I don’t argue with these lyrics Jackie DeShannon made famous.

I do think the world needs a particular expression of love right now. The world—and most everything in it, including the church—needs reconciliation.

Reconciliation in Scripture

I’m serving two roles this week—editor of the Baptist Standard and camp pastor for our church’s student ministry.

Baptist Standard Publishing’s three core commitments are, first, the redeeming and reconciling work of Jesus Christ, and then, historic Baptist principles and responsible journalism.

The theme verse for our student camp is 2 Corinthians 5:17—“Therefore, if anyone is in Christ, the new creation has come: The old has gone, the new is here.”

The verse following, 2 Corinthians 5:18, reads: “All this is from God, who reconciled us to himself through Christ and gave us the ministry of reconciliation.”

We spent time this morning meditating on Colossians 1:15-20, the end of which states: “For God was pleased … through him [Christ] to reconcile to himself all things, whether things on earth or things in heaven, by making peace through his blood, shed on the cross” (vs. 19-20).

Studying reconciliation

Paul declares the new creation results from Christ reconciling all things to God. Paul also declares God gives “us the ministry of reconciliation.” So, I guided our students through a study of the verb “to reconcile” and the noun “reconciliation” so they have a stronger understanding of the concept and its significance—since it’s to be our ministry.

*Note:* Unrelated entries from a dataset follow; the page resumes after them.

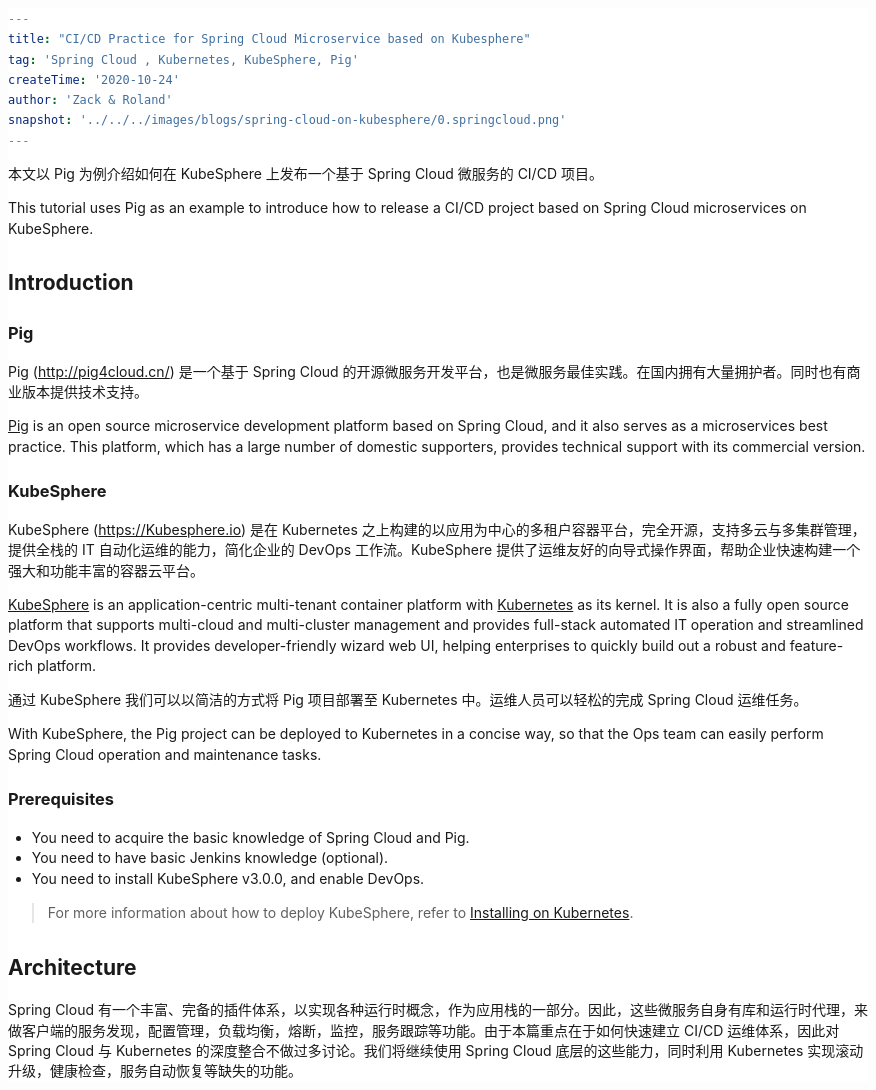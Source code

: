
 ```yaml
---
title: "CI/CD Practice for Spring Cloud Microservice based on Kubesphere"
tag: 'Spring Cloud , Kubernetes, KubeSphere, Pig'
createTime: '2020-10-24'
author: 'Zack & Roland'
snapshot: '../../../images/blogs/spring-cloud-on-kubesphere/0.springcloud.png'
---
```


本文以 Pig 为例介绍如何在 KubeSphere 上发布一个基于 Spring Cloud 微服务的 CI/CD 项目。

This tutorial uses Pig as an example to introduce how to release a CI/CD project based on Spring Cloud microservices on KubeSphere.

## Introduction

### Pig

Pig (http://pig4cloud.cn/) 是一个基于 Spring Cloud 的开源微服务开发平台，也是微服务最佳实践。在国内拥有大量拥护者。同时也有商业版本提供技术支持。

[Pig](http://pig4cloud.cn/) is an open source microservice development platform based on Spring Cloud, and it also serves as a microservices best practice. This platform, which has a large number of domestic supporters, provides technical support with its commercial version.

### KubeSphere

KubeSphere (https://Kubesphere.io) 是在 Kubernetes 之上构建的以应用为中心的多租户容器平台，完全开源，支持多云与多集群管理，提供全栈的 IT 自动化运维的能力，简化企业的 DevOps 工作流。KubeSphere 提供了运维友好的向导式操作界面，帮助企业快速构建一个强大和功能丰富的容器云平台。

[KubeSphere](https://kubesphere.io/) is an application-centric multi-tenant container platform with [Kubernetes](https://kubernetes.io/) as its kernel. It is also a fully open source platform that supports multi-cloud and multi-cluster management and provides full-stack automated IT operation and streamlined DevOps workflows. It provides developer-friendly wizard web UI, helping enterprises to quickly build out a robust and feature-rich platform.

通过 KubeSphere 我们可以以简洁的方式将 Pig 项目部署至 Kubernetes 中。运维人员可以轻松的完成 Spring Cloud 运维任务。

With KubeSphere, the Pig project can be deployed to Kubernetes in a concise way, so that the Ops team can easily perform Spring Cloud operation and maintenance tasks.

### Prerequisites

- You need to acquire the basic knowledge of Spring Cloud and Pig.
- You need to have basic Jenkins knowledge (optional).
- You need to install KubeSphere v3.0.0, and enable DevOps.

> For more information about how to deploy KubeSphere, refer to [Installing on Kubernetes](https://KubeSphere.com.cn/docs/installing-on-kubernetes/).

## Architecture

Spring Cloud 有一个丰富、完备的插件体系，以实现各种运行时概念，作为应用栈的一部分。因此，这些微服务自身有库和运行时代理，来做客户端的服务发现，配置管理，负载均衡，熔断，监控，服务跟踪等功能。由于本篇重点在于如何快速建立 CI/CD 运维体系，因此对 Spring Cloud 与 Kubernetes 的深度整合不做过多讨论。我们将继续使用 Spring Cloud 底层的这些能力，同时利用 Kubernetes 实现滚动升级，健康检查，服务自动恢复等缺失的功能。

Our students learned how to use an interlinear Bible, Strong’s Exhaustive Concordance, biblical commentaries and other resources to study Greek terms in Paul’s letter to the Corinthians, to understand those terms in context, to think theologically with Paul and Scripture and each other, and to apply all of it in real time.

This is where you say, “Amen!”

Yes, these are students age 12 to 18 engaging in this level of biblical study. For those who wonder if youth have any interest in studying the Bible, who wonder if youth take such study seriously, if youth want to grow and mature in Christ, I tell you, our God is the God of hope—not just idealized, but also realized.

Again, can I get an “Amen?”

We learned “to reconcile” involves a decisive change. In the context of Scripture, that decisive change is between two or more people, namely, a change in the nature of their relationship to each other, and most especially, a positive change in a person’s relationship to God. “To reconcile” describes changing a relationship “from enmity to friendship.” It means restoring a broken relationship.

How great, that though we once were enemies toward God, God didn’t want that kind of relationship with us, but sent Jesus to effect the change in that hostile relationship through his own death, not ours, so we can enjoy peace with God forever! That’s reconciliation.

Surely, you can shout, “Amen” to that.

And God gives us this ministry. Incredible.

Meditating on reconciliation

We have spent hours meditating on reconciliation this week, because this wonder called reconciliation elicits awe and joy in those who receive it. As much as the students understood the concept of reconciliation and being reconciled, it’s probably more accurate to say the adults were more in awe of it than the youth, but that’s no slight against the youth.

We come to marvel at reconciliation when we are fully aware how broken the world and we who inhabit it are. So, we spent some time studying a couple examples of brokenness—the woman at the well (John 4) and the demon-possessed Gerasene man (Luke 8:26-39).

The students acted out both stories and learned Jesus restored each person to themselves, to God and to their communities. In each story, reconciliation reached beyond the individual’s personal, spiritual and mental life. It reached into their community, their corner of the world.

Also, in each story, the person Jesus reconciled—the woman at the well, the demon-possessed man—became a minister of reconciliation. One did so without being instructed. The other was sent to tell what God had done. Neither had formal training. Neither had become mature disciples. That by itself is worthy of our meditation.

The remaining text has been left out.